The MSc in Telecommunications with Digital Signal Processing aims to produce postgraduates with an advanced understanding of communication systems with special emphasis on the application of digital signal processing, which supports and pervades all modern communication systems. It makes extensive use of MATLAB and Simulink simulation tools to design digital filters that perform noise reduction, signal shaping and channel modelling. Adaptive filters, matched filters, reception and detection algorithms essential for digital communications are also modelled and tested.
Each MSc course consists of three learning modules (40 credits each) plus an individual project (60 credits). Each learning module consists of a short course of lectures and initial hands-on experience. This is followed by a period of independent study supported by a series of tutorials. During this time you complete an Independent Learning Package (ILP). The ILP is matched to the learning outcomes of the module. It can be either a large project or a series of small tasks depending on the needs of each module. Credits for each module are awarded following the submission of a completed ILP and its successful defence in a viva voce examination. This form of assessment develops your communication and personal skills and is highly relevant to the workplace. Overall, each learning module comprises approximately 400 hours of study.
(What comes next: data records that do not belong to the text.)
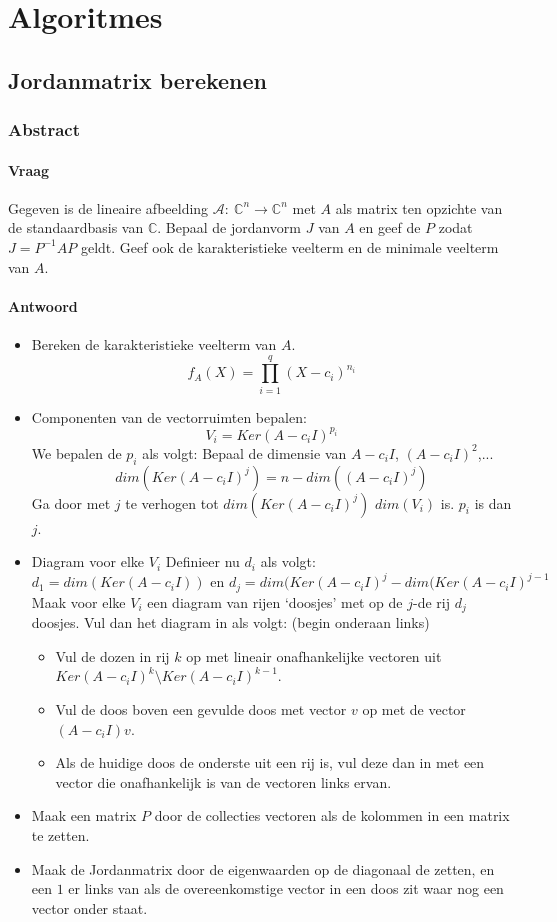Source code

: \documentclass[main.tex]{subfiles}
\begin{document}
\chapter{Algoritmes}
\label{cha:algoritmes}

\section{Jordanmatrix berekenen}

\subsection*{Abstract}

\subsubsection*{Vraag}
Gegeven is de lineaire afbeelding $\mathcal{A}:\ \mathbb{C}^{n} \rightarrow \mathbb{C}^{n}$ met $A$ als matrix ten opzichte van de standaardbasis van $\mathbb{C}$.
Bepaal de jordanvorm $J$ van $A$ en geef de $P$ zodat $J=P^{-1}AP$ geldt.
Geef ook de karakteristieke veelterm en de minimale veelterm van $A$.
\subsubsection*{Antwoord}
\begin{itemize}
\item Bereken de karakteristieke veelterm van $A$.
  \[ f_{A}(X) = \prod_{i=1}^{q}(X-c_{i})^{n_{i}} \]
\item Componenten van de vectorruimten bepalen:
  \[ V_{i} = Ker(A-c_{i}I)^{p_{i}} \]
  We bepalen de $p_{i}$ als volgt:
  Bepaal de dimensie van $A-c_{i}I$, $(A-c_{i}I)^{2}$,...
  \[ dim(Ker(A-c_{i}I)^{j}) = n-dim((A-c_{i}I)^{j}) \]
  Ga door met $j$ te verhogen tot $dim(Ker(A-c_{i}I)^{j})$ $dim(V_{i})$ is.
  $p_{i}$ is dan $j$.
\item Diagram voor elke $V_{i}$
  Definieer nu $d_{i}$ als volgt:
  \[ d_{1} = dim(Ker(A-c_{i}I)) \text{ en } d_{j} = dim(Ker(A-c_{i}I)^{j}-dim(Ker(A-c_{i}I)^{j-1} \]
  Maak voor elke $V_{i}$ een diagram van rijen `doosjes' met op de $j$-de rij $d_{j}$ doosjes.
  Vul dan het diagram in als volgt: (begin onderaan links)
  \begin{itemize}
  \item Vul de dozen in rij $k$ op met lineair onafhankelijke vectoren uit $Ker(A-c_{i}I)^{k}\setminus Ker(A-c_{i}I)^{k-1}$.
  \item Vul de doos boven een gevulde doos met vector $v$ op met de vector $(A-c_{i}I)v$.
  \item Als de huidige doos de onderste uit een rij is, vul deze dan in met een vector die onafhankelijk is van de vectoren links ervan.
  \end{itemize}
\item Maak een matrix $P$ door de collecties vectoren als de kolommen in een matrix te zetten.
\item Maak de Jordanmatrix door de eigenwaarden op de diagonaal de zetten, en een $1$ er links van als de overeenkomstige vector in een doos zit waar nog een vector onder staat.
\end{itemize}
\end{document}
The project counts for one third of the course and involves undertaking a substantial research or product development project. For part-time students, this can be linked to their employment. It is undertaken in two phases. In the first part, the project subject area is researched and a workplan developed. The second part involves the main research and development activity. In all, the project requires approximately 600 hours of work.
Further flexibility is provided within the structure of the courses in that you can study related topic areas by taking modules from other courses as options (pre-requisite knowledge and skills permitting).
Prior to starting your course, you are sent a Course Information and Preparation Pack which provides information to give you a flying start.
MSc Telecommunications Suite of Courses
The MSc Telecommunications has three distinct pathways: -Digital Signal Processing -Satellite and Broadband Communications -Wireless Technologies
The demand for engineers in both wide-area and local-area communication systems is currently flourishing and is expected to grow for the foreseeable future. These three pathways offer both recent engineering graduates and industry-based engineers access to in-depth skills for closely related aspects of the communications discipline.
The course structure is quite flexible, affording industry-based students an opportunity to attend and accumulate module credits over an extended period of time. It also simultaneously serves the full-time student cohort which generally progresses through the MSc pathway in a single calendar year.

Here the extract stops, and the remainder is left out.